What is expected: Filter the records below, keeping only lines with the string "declaration".

Source data:
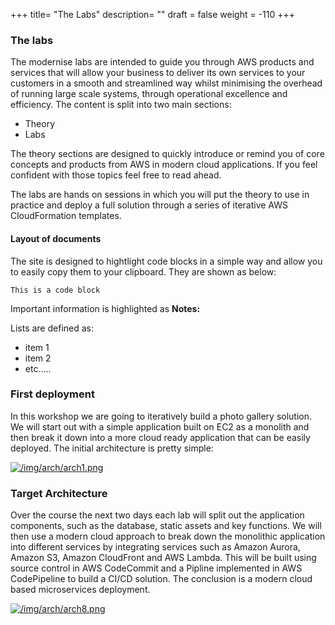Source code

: +++
title= "The Labs"
description= ""
draft = false
weight = -110
+++

### The labs

The modernise labs are intended to guide you through AWS products and services that will allow your business to deliver its own services to your customers in a smooth and streamlined way whilst minimising the overhead of running large scale systems, through operational excellence and efficiency. The content is split into two main sections:

- Theory
- Labs

The theory sections are designed to quickly introduce or remind you of core concepts and products from AWS in modern cloud applications. If you feel confident with those topics feel free to read ahead.

The labs are hands on sessions in which you will put the theory to use in practice and deploy a full solution through a series of iterative AWS CloudFormation templates.

#### Layout of documents

The site is designed to hightlight code blocks in a simple way and allow you to easily copy them to your clipboard. They are shown as below:

```
This is a code block

```

Important information is highlighted as __Notes:__

Lists are defined as:

- item 1
- item 2
- etc.....

### First deployment

In this workshop we are going to iteratively build a photo gallery solution. We will start out with a simple application built on EC2 as a monolith and then break it down into a more cloud ready application that can be easily deployed. The initial architecture is pretty simple:

[![/img/arch/arch1.png](/img/arch/arch1.png)](/img/arch/arch1-big.png)

### Target Architecture

Over the course the next two days each lab will split out the application components, such as the database, static assets and key functions. We will then use a modern cloud approach to break down the monolithic application into different services by integrating services such as Amazon Aurora, Amazon S3, Amazon CloudFront and AWS Lambda. This will be built using source control in AWS CodeCommit and a Pipline implemented in AWS CodePipeline to build a CI/CD solution. The conclusion is a modern cloud based microservices deployment.

[![/img/arch/arch8.png](/img/arch/arch8.png)](/img/arch/arch8-big.png)
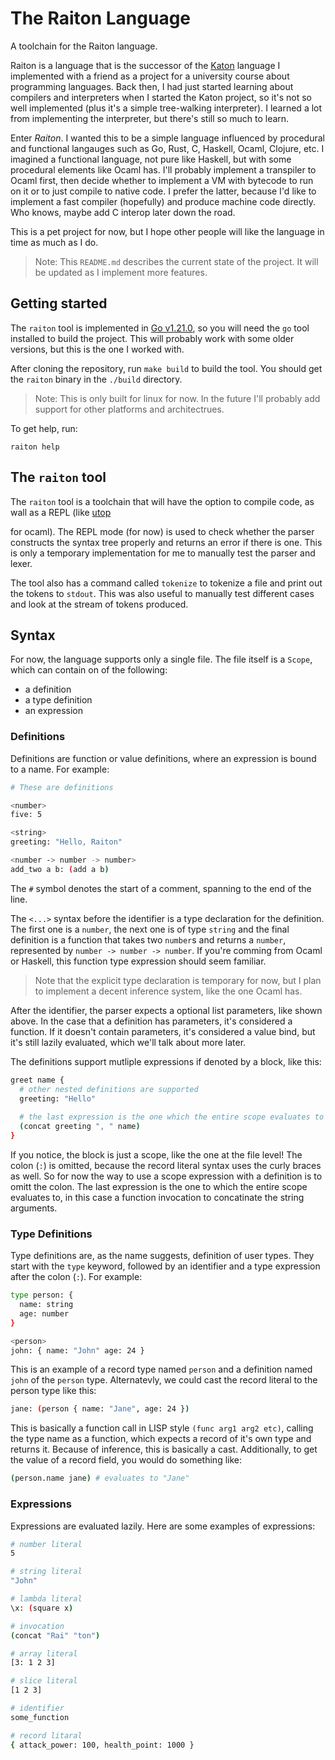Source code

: # The Raiton Language

A toolchain for the Raiton language.

Raiton is a language that is the successor of the [Katon](https://github.com/rfejzic1/katon) language I implemented
with a friend as a project for a university course about programming languages. Back then, I had just started learning about
compilers and interpreters when I started the Katon project, so it's not so well implemented (plus it's a
simple tree-walking interpreter). I learned a lot from implementing the interpreter, but there's still so much to learn.

Enter *Raiton*. I wanted this to be a simple language influenced by procedural and functional langauges
such as Go, Rust, C, Haskell, Ocaml, Clojure, etc. I imagined a functional language, not pure like Haskell, but with some
procedural elements like Ocaml has. I'll probably implement a transpiler to Ocaml first, then decide whether to implement
a VM with bytecode to run on it or to just compile to native code. I prefer the latter, because I'd like to implement
a fast compiler (hopefully) and produce machine code directly. Who knows, maybe add C interop later down the road.

This is a pet project for now, but I hope other people will like the language in time as much as I do.

> Note: This `README.md` describes the current state of the project. It will be updated as I implement more features.

## Getting started

The `raiton` tool is implemented in [Go v1.21.0](https://go.dev/dl/), so you will need the `go` tool installed to build the project.
This will probably work with some older versions, but this is the one I worked with.

After cloning the repository, run `make build` to build the tool. You should get the
`raiton` binary in the `./build` directory.

> Note: This is only built for linux for now. In the future I'll probably add support for other platforms and architectrues.

To get help, run:
```
raiton help
```

## The `raiton` tool

The `raiton` tool is a toolchain that will have the option to compile code, as wall as a REPL (like [utop](https://github.com/ocaml-community/utop)

for ocaml). The REPL mode (for now) is used to check whether the parser constructs the syntax tree properly and returns an error if there is one.
This is only a temporary implementation for me to manually test the parser and lexer. 

The tool also has a command called `tokenize` to tokenize a file and print out the tokens to `stdout`. This was also useful to manually test
different cases and look at the stream of tokens produced.


## Syntax

For now, the language supports only a single file. The file itself is a `Scope`, which can contain on of the following:
- a definition
- a type definition
- an expression

### Definitions

Definitions are function or value definitions, where an expression is bound to a name. For example:
```bash
# These are definitions

<number>
five: 5

<string>
greeting: "Hello, Raiton"

<number -> number -> number>
add_two a b: (add a b) 
```

The `#` symbol denotes the start of a comment, spanning to the end of the line.

The `<...>` syntax before the identifier is a type declaration for the definition. The first one is a `number`, the next one is of type `string`
and the final definition is a function that takes two `number`s and returns a `number`, represented by `number -> number -> number`.
If you're comming from Ocaml or Haskell, this function type expression should seem familiar.

> Note that the explicit type declaration is temporary for now, but I plan to implement a decent inference system, like the one Ocaml has.

After the identifier, the parser expects a optional list parameters, like shown above. In the case that a definition has parameters,
it's considered a function. If it doesn't contain parameters, it's considered a value bind, but it's still lazily evaluated, which
we'll talk about more later.

The definitions support mutliple expressions if denoted by a block, like this:
```bash
greet name {
  # other nested definitions are supported
  greeting: "Hello"
  
  # the last expression is the one which the entire scope evaluates to
  (concat greeting ", " name)
}
```

If you notice, the block is just a scope, like the one at the file level! The colon (`:`) is omitted, because the record
literal syntax uses the curly braces as well. So for now the way to use a scope expression with a definition is to omitt the
colon. The last expression is the one to which the entire scope evaluates to, in this case a function invocation to concatinate
the string arguments.

### Type Definitions

Type definitions are, as the name suggests, definition of user types. They start with the `type` keyword, followed by an identifier
and a type expression after the colon (`:`). For example:
```bash
type person: {
  name: string
  age: number
}

<person>
john: { name: "John" age: 24 }
```
This is an example of a record type named `person` and a definition named `john` of the `person` type. Alternatevly, we could cast the
record literal to the person type like this:
```bash
jane: (person { name: "Jane", age: 24 })
```

This is basically a function call in LISP style `(func arg1 arg2 etc)`, calling the type name as a function, which expects a record of
it's own type and returns it. Because of inference, this is basically a cast. Additionally, to get the value of a record field,
you would do something like:
```bash
(person.name jane) # evaluates to "Jane"
```

### Expressions

Expressions are evaluated lazily. Here are some examples of expressions:
```bash
# number literal
5

# string literal
"John"

# lambda literal
\x: (square x)

# invocation
(concat "Rai" "ton")

# array literal
[3: 1 2 3]

# slice literal
[1 2 3]

# identifier
some_function

# record litaral
{ attack_power: 100, health_point: 1000 }
```
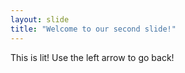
 ```yaml
---
layout: slide
title: "Welcome to our second slide!"
---
```

This is lit!
Use the left arrow to go back!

Problem solution:
The `<...>` syntax before the identifier is a type declaration for the definition. The first one is a `number`, the next one is of type `string`
> Note that the explicit type declaration is temporary for now, but I plan to implement a decent inference system, like the one Ocaml has.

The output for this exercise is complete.